TASK STATEMENT: Only the lines with "Fault" in the entries below belong in the answer; please copy them.
══ RECORDS
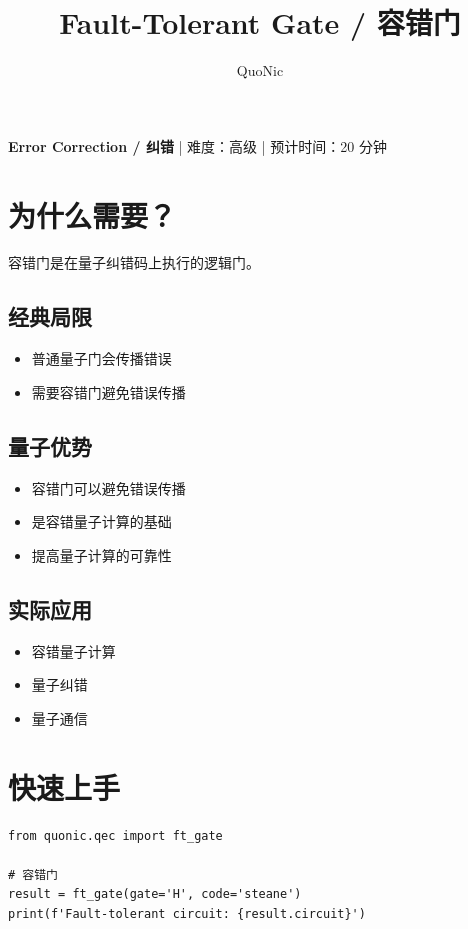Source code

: \documentclass[12pt,a4paper]{article}
\title{Fault-Tolerant Gate / 容错门}
\author{QuoNic}
\date{}
\begin{document}
\maketitle

\begin{center}
\textbf{Error Correction / 纠错} | 难度：高级 | 预计时间：20 分钟
\end{center}

\tableofcontents
\newpage

\section{为什么需要？}

容错门是在量子纠错码上执行的逻辑门。

\subsection{经典局限}
\begin{itemize}
  \item 普通量子门会传播错误
  \item 需要容错门避免错误传播
\end{itemize}

\subsection{量子优势}
\begin{itemize}
  \item 容错门可以避免错误传播
  \item 是容错量子计算的基础
  \item 提高量子计算的可靠性
\end{itemize}

\subsection{实际应用}
\begin{itemize}
  \item 容错量子计算
  \item 量子纠错
  \item 量子通信
\end{itemize}

\section{快速上手}

\begin{verbatim}
from quonic.qec import ft_gate

# 容错门
result = ft_gate(gate='H', code='steane')
print(f'Fault-tolerant circuit: {result.circuit}')
\end{verbatim}
\end{document}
════
RESULT:
\title{Fault-Tolerant Gate / 容错门}
print(f'Fault-tolerant circuit: {result.circuit}')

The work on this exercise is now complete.